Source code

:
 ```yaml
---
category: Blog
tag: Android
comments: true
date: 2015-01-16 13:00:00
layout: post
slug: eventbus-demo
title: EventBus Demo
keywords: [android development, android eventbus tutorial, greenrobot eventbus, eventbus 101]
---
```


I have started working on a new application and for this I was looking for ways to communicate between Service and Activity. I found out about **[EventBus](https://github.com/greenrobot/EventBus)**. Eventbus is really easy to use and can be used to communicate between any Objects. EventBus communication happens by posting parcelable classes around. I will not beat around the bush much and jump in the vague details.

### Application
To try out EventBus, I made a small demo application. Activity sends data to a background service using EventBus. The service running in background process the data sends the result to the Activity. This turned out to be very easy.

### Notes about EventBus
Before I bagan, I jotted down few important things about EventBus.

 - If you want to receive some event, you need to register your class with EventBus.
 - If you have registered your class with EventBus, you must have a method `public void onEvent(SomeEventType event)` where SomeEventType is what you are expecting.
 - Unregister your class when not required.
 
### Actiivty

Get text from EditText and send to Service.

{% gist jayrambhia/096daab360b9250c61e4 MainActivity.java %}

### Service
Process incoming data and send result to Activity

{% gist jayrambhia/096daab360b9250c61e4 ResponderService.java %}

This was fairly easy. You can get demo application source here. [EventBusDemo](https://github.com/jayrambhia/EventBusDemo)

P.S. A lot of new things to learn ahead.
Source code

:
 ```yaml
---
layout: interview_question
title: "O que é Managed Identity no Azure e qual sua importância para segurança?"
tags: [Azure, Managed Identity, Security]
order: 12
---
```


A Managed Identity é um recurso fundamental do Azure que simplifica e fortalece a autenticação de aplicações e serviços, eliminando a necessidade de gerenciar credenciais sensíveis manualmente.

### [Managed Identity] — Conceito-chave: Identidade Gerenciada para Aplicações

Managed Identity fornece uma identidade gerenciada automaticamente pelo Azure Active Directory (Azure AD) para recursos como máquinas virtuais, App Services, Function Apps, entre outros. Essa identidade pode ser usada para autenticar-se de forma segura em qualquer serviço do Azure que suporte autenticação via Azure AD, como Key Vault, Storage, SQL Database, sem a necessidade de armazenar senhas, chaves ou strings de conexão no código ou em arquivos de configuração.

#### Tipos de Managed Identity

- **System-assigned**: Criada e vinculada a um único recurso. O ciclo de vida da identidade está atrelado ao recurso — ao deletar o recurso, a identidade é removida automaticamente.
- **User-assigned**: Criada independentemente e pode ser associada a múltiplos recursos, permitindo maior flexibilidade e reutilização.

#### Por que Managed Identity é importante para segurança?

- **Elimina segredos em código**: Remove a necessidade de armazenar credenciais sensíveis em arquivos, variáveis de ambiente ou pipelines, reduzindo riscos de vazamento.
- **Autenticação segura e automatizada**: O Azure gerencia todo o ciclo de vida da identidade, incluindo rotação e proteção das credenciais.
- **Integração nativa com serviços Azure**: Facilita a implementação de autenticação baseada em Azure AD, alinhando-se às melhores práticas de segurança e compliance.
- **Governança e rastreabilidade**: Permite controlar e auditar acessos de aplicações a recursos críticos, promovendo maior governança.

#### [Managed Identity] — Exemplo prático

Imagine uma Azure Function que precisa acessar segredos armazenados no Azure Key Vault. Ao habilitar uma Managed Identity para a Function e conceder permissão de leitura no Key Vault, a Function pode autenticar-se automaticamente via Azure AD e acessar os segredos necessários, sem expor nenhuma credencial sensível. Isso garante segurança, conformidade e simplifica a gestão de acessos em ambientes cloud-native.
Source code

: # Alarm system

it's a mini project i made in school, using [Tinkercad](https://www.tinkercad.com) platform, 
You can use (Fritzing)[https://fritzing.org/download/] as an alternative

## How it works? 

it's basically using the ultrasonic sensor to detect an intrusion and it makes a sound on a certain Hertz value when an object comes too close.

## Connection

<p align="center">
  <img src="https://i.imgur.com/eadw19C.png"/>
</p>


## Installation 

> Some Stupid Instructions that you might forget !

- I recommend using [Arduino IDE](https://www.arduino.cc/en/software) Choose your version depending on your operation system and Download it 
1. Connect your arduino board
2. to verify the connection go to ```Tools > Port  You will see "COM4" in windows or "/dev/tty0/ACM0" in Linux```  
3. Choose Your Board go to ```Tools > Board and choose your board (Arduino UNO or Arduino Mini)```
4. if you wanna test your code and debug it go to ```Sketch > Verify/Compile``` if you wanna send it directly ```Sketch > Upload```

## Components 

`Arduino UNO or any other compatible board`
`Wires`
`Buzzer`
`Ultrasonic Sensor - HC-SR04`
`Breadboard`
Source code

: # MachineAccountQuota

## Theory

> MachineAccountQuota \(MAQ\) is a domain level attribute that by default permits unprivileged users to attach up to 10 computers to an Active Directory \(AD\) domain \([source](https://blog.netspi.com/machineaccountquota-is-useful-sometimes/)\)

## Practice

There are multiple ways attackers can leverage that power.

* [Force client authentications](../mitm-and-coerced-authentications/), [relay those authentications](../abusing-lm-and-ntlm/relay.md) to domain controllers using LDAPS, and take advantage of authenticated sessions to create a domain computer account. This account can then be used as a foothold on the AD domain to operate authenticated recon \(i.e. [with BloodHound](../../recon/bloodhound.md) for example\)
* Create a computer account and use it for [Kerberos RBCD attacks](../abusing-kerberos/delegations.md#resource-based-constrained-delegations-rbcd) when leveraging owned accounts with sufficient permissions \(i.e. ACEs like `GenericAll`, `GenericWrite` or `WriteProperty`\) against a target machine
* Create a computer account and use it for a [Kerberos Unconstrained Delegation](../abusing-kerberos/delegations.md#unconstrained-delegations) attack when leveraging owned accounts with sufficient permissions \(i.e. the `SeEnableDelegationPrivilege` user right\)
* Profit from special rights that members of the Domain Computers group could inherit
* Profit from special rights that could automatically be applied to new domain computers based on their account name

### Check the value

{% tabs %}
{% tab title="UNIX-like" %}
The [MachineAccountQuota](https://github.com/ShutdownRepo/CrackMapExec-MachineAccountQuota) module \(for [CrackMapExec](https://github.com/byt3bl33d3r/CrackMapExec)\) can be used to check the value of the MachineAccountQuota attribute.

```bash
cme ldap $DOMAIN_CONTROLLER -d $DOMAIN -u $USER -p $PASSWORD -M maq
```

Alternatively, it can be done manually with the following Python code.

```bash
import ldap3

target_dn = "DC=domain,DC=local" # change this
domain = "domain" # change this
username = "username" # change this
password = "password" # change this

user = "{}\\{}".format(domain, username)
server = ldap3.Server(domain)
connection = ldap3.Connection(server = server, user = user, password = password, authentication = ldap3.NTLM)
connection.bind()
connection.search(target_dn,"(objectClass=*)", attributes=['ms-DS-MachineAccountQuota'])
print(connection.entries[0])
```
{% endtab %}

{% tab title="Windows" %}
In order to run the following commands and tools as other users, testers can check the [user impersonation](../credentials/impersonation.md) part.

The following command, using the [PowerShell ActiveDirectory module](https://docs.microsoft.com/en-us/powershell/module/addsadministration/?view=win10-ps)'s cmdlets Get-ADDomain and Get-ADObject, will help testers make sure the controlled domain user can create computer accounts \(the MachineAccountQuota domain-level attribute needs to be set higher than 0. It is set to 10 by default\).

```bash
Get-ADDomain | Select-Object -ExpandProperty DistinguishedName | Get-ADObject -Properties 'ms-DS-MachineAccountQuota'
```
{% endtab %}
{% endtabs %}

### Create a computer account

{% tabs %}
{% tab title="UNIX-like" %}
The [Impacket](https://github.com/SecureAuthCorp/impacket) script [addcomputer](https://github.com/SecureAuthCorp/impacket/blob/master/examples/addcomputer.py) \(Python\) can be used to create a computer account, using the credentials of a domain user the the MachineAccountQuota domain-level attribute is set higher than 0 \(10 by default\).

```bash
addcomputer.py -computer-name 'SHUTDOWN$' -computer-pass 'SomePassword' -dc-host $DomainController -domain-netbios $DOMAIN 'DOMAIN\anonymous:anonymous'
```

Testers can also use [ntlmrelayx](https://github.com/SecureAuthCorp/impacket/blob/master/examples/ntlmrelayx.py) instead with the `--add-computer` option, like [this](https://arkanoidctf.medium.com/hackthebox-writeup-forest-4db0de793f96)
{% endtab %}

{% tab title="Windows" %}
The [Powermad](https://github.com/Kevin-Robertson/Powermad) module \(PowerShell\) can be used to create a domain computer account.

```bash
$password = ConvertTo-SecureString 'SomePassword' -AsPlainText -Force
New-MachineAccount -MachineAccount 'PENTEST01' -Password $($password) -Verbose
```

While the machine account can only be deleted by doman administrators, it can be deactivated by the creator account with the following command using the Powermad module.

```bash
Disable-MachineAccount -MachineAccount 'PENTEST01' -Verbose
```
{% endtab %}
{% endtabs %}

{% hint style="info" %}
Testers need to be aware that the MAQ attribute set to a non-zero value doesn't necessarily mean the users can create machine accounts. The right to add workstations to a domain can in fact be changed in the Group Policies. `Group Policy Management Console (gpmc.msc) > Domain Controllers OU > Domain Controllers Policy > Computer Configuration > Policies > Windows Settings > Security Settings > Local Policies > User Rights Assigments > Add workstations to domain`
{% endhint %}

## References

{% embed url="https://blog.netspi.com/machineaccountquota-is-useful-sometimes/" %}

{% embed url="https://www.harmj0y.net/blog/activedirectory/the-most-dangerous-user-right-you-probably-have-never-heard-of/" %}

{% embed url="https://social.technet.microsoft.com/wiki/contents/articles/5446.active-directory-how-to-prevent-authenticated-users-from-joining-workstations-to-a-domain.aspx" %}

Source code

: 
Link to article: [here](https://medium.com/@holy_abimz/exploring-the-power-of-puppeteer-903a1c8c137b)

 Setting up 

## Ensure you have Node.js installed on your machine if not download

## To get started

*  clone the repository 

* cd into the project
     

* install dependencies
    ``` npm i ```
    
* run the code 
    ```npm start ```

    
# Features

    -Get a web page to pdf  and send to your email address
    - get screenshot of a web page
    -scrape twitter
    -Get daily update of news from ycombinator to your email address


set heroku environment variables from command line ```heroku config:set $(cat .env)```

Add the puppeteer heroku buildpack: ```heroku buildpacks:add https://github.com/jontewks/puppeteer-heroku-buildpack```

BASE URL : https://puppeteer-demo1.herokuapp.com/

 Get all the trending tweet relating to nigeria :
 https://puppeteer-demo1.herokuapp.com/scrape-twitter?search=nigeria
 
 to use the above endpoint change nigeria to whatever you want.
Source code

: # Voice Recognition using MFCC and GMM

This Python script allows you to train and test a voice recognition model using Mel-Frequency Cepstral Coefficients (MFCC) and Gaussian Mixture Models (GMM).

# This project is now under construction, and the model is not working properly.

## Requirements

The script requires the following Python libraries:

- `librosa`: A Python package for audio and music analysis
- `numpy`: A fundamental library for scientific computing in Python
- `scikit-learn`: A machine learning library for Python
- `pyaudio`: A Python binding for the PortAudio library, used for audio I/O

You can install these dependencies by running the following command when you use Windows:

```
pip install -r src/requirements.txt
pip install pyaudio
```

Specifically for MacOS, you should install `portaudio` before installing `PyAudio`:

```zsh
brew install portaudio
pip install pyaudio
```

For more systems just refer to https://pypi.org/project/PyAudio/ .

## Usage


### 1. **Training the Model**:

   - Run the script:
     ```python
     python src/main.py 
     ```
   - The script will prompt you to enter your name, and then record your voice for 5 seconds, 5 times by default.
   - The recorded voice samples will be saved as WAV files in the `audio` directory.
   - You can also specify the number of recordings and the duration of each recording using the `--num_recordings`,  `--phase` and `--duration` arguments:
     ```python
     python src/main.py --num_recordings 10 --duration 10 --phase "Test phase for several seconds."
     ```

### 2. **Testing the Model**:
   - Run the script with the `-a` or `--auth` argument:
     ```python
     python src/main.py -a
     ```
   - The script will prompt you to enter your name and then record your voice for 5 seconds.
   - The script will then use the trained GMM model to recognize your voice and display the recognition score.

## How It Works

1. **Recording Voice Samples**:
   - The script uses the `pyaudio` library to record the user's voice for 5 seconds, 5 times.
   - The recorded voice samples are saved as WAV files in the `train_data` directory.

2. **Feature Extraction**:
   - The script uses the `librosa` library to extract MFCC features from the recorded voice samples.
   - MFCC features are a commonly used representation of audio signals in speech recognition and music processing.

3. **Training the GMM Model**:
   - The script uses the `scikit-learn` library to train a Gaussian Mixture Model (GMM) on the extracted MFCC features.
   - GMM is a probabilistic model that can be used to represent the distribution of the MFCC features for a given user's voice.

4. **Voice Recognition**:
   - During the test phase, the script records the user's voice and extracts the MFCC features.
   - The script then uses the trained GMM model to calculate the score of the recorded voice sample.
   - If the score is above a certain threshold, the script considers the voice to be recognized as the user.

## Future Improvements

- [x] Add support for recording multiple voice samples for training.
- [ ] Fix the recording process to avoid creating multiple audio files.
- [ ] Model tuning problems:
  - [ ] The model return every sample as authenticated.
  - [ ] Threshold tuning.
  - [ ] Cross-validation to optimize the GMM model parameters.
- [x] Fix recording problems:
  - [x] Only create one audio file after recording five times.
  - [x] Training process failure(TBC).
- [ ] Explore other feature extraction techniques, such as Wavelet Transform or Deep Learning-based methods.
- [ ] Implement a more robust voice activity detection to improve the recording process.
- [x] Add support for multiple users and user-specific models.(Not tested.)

(THE PROBLEM)
Search the listing for the word "prompt", and copy every line in which it is found.

(YOUR SOLUTION)
   - The script will prompt you to enter your name, and then record your voice for 5 seconds, 5 times by default.
   - The script will prompt you to enter your name and then record your voice for 5 seconds.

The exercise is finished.